I spent May 16 & 17 talking with computer scientists, faculty, and other archivists about the potential application of technology to archival description. The venue was a Radcliffe Institute-sponsored workshop, “Technology and Archival Processing,” organized by Marilyn Dunn and Barbara Grosz, respectively the Executive Director of the Schlesinger Library on the History of Women in America and the Institute’s Dean. Over the course of the two-day event, participants– who included Clifford Lynch (Coalition for Networked Information), representatives of OCLC, Microsoft, Google, and the Internet Archive, Jeffrey Schnapp (Harvard’s metaLAB), Stuart Shieber (DASH, Harvard’s open access repository), and archivists from MIT, Tufts, the Kennedy Presidential Library, and Harvard repositories, and many others– discussed the uses of technology to improve discovery and access by users and to increase the speed with which collections described, preserved, and opened for research.
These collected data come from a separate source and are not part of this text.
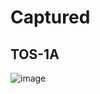 # Captured

## TOS-1A

![image](https://user-images.githubusercontent.com/34960418/161424843-188854a9-5e45-4eeb-8bd8-6c2cbd1a0cd6.png)

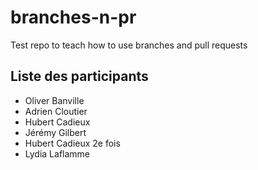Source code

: # branches-n-pr
Test repo to teach how to use branches and pull requests

## Liste des participants
* Oliver Banville
* Adrien Cloutier
* Hubert Cadieux
* Jérémy Gilbert
* Hubert Cadieux 2e fois
* Lydia Laflamme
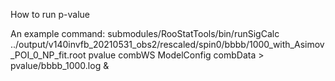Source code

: How to run p-value

An example command:
submodules/RooStatTools/bin/runSigCalc ../output/v140invfb_20210531_obs2/rescaled/spin0/bbbb/1000_with_Asimov_POI_0_NP_fit.root  pvalue combWS ModelConfig combData > pvalue/bbbb_1000.log &


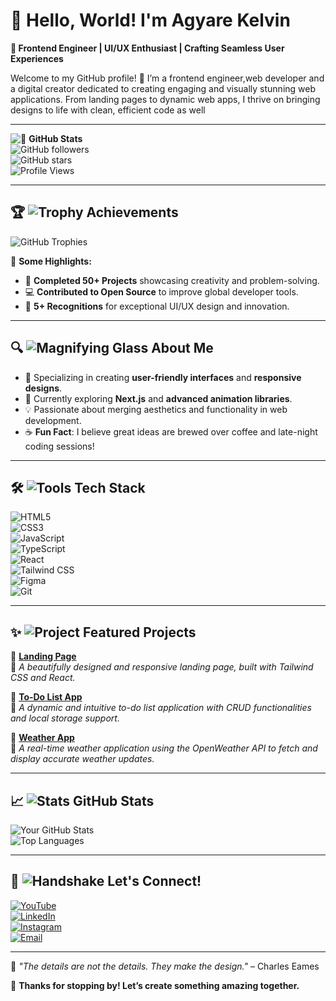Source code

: # 👋 Hello, World! I'm Agyare Kelvin  

**🌟 Frontend Engineer | UI/UX Enthusiast | Crafting Seamless User Experiences**  

Welcome to my GitHub profile! 🚀 I’m a frontend engineer,web developer and a digital creator dedicated to creating engaging and visually stunning web applications. From landing pages to dynamic web apps, I thrive on bringing designs to life with clean, efficient code as well

---

![👥](https://img.icons8.com/color/48/000000/conference-call.png) **GitHub Stats**  
![GitHub followers](https://img.shields.io/github/followers/KelvCodes?label=Follow%20Me&style=social)  
![GitHub stars](https://img.shields.io/github/stars/KelvCodes?affiliations=OWNER%2CCOLLABORATOR&style=social)  
![Profile Views](https://komarev.com/ghpvc/?username=KelvCodes&color=blue)  

---

## 🏆 ![Trophy](https://img.icons8.com/emoji/48/000000/trophy-emoji.png) **Achievements**  

![GitHub Trophies](https://github-profile-trophy.vercel.app/?username=KelvCodes&theme=radical&margin-w=15&margin-h=15&row=1)  

🎉 **Some Highlights:**  
- 🚀 **Completed 50+ Projects** showcasing creativity and problem-solving.  
- 💻 **Contributed to Open Source** to improve global developer tools.  
- 🌟 **5+ Recognitions** for exceptional UI/UX design and innovation.  

---

## 🔍 ![Magnifying Glass](https://img.icons8.com/fluency/48/000000/search.png) **About Me**  

- 🎨 Specializing in creating **user-friendly interfaces** and **responsive designs**.  
- 🌱 Currently exploring **Next.js** and **advanced animation libraries**.  
- 💡 Passionate about merging aesthetics and functionality in web development.  
- ☕ **Fun Fact**: I believe great ideas are brewed over coffee and late-night coding sessions!  

---

## 🛠️ ![Tools](https://img.icons8.com/color/48/000000/toolbox.png) **Tech Stack**  

![HTML5](https://img.shields.io/badge/HTML5-E34F26?style=flat-square&logo=html5&logoColor=white)  
![CSS3](https://img.shields.io/badge/CSS3-1572B6?style=flat-square&logo=css3&logoColor=white)  
![JavaScript](https://img.shields.io/badge/JavaScript-F7DF1E?style=flat-square&logo=javascript&logoColor=black)  
![TypeScript](https://img.shields.io/badge/TypeScript-007ACC?style=flat-square&logo=typescript&logoColor=white)  
![React](https://img.shields.io/badge/React-61DAFB?style=flat-square&logo=react&logoColor=black)  
![Tailwind CSS](https://img.shields.io/badge/TailwindCSS-06B6D4?style=flat-square&logo=tailwindcss&logoColor=white)  
![Figma](https://img.shields.io/badge/Figma-F24E1E?style=flat-square&logo=figma&logoColor=white)  
![Git](https://img.shields.io/badge/Git-F05032?style=flat-square&logo=git&logoColor=white)  

---

## ✨ ![Project](https://img.icons8.com/color/48/000000/project.png) **Featured Projects**  

🌟 **[Landing Page](https://fitbliss-gym.netlify.app/)**  
🔗 *A beautifully designed and responsive landing page, built with Tailwind CSS and React.*  

🌟 **[To-Do List App](https://listnest.netlify.app/)**  
🔗 *A dynamic and intuitive to-do list application with CRUD functionalities and local storage support.*  

🌟 **[Weather App](https://weather-genie-site.netlify.app/)**  
🔗 *A real-time weather application using the OpenWeather API to fetch and display accurate weather updates.*  

---

## 📈 ![Stats](https://img.icons8.com/external-flat-juicy-fish/48/000000/external-stats-business-and-team-flat-flat-juicy-fish.png) **GitHub Stats**  

![Your GitHub Stats](https://github-readme-stats.vercel.app/api?username=KelvCodes&show_icons=true&theme=radical)  
![Top Languages](https://github-readme-stats.vercel.app/api/top-langs/?username=KelvCodes&layout=compact&theme=radical)  

---

## 🤝 ![Handshake](https://img.icons8.com/color/48/000000/handshake.png) **Let's Connect!**  

[![YouTube](https://img.shields.io/badge/YouTube-FF0000?style=flat-square&logo=youtube&logoColor=white)](https://www.youtube.com/@TheTechTutor)  
[![LinkedIn](https://img.shields.io/badge/LinkedIn-0077B5?style=flat-square&logo=linkedin&logoColor=white)](https://linkedin.com/in/KelvinAgyareYeboah)  
[![Instagram](https://img.shields.io/badge/Instagram-E4405F?style=flat-square&logo=instagram&logoColor=white)](https://instagram.com/_.yo.kelvin)  
[![Email](https://img.shields.io/badge/Email-D14836?style=flat-square&logo=gmail&logoColor=white)](mailto:onlykelvin06@gmail.com)  

---

💬 *"The details are not the details. They make the design."* – Charles Eames  

🌟 **Thanks for stopping by! Let’s create something amazing together.**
Participants found these issues to be intertwined and discussions ranged across topics with some recurring themes. As an archivist with a deep commitment to access, I can’t imagine a more productive or interesting way to spend two days.
“First you must recognize when you are bored,” admonished Chung-chieh Shan (Rutgers), indicating that it is the archivists’ responsibility to identify tasks that are better executed by machines. Repetitive intellectual tasks, such as recognizing patterns of numbers or letters, matching, searching databases, and so on, can be more effectively accomplished by computers, leaving the more demanding problems that require assessment, judgment, or interpretation, to humans. Archivists were pleased to learn of existing tools, currently used in data archives and other data-intensive environments that might be applied—and surprised at how rapidly engineers understood archival practice and pointed to process elements that computers cannot address—the “squishy human bits” like relationships with donors, policy development, and institutional culture—and collection “problem children” that require extensive human judgment and handling.
Summary documents and action items will be forthcoming from the Institute. However, it seemed to me that there were some common questions and several areas of general agreement. A few of these include:
– If innovation is to occur in the tools used by archivists, it must also occur in archival practice. The potential for change ranges from crafting more uniform donor-generated restrictions (so they are machine-implementable), altering ideas about acceptable levels of risk (more risk is OK), and revising the archivist’s job description (less focus on routine tasks, more focus on auditing, editing, moderating, and approving work carried out by machines and crowdsourcing;
– Scanning is a part of any machine-enhanced improvement of processing. This could take several forms: scanning to process (small percentage of the whole), scanning for access (low resolution scans of the full collection used to generate data for analysis, linking, and identification of restricted materials), and/or scanning for preservation/reuse (high resolution scans that could also represent the originals);
– New thinking and tools can be applied to paper-based collections, digitized collections, and born digital collections. In fact, most agreed that born digital collections require this revised workflow – and that the massive volume of such collections will make the paper-based backlog look petite;
– ‘Single stream’ accessioning and processing of born digital collections, now being explored by some repositories, may influence workflow in paper-based collections. Is single stream processing and scanning in our future?
– In addition to re-thinking the archival role, we need to find new ways to leverage the interest and skills of scholars. Traditionally, archivists have had a symbiotic relationship with scholars, alerting scholars to collections of potential interest and learning from scholars’ use of collections. Can technology enable deeper collaborations?
– On the topic of users, digitized and born digital collections will change the user experience; how will we present these collections, where, to what audiences, and with what tools?
Attendees pledged to consider how to continue this useful dialog and plan for next steps. The Center is already engaged in some related projects; I am looking forward to more opportunities for discussion and collaboration. For a non-archivist’s take on the workshop, see Jon Kolko’s blog.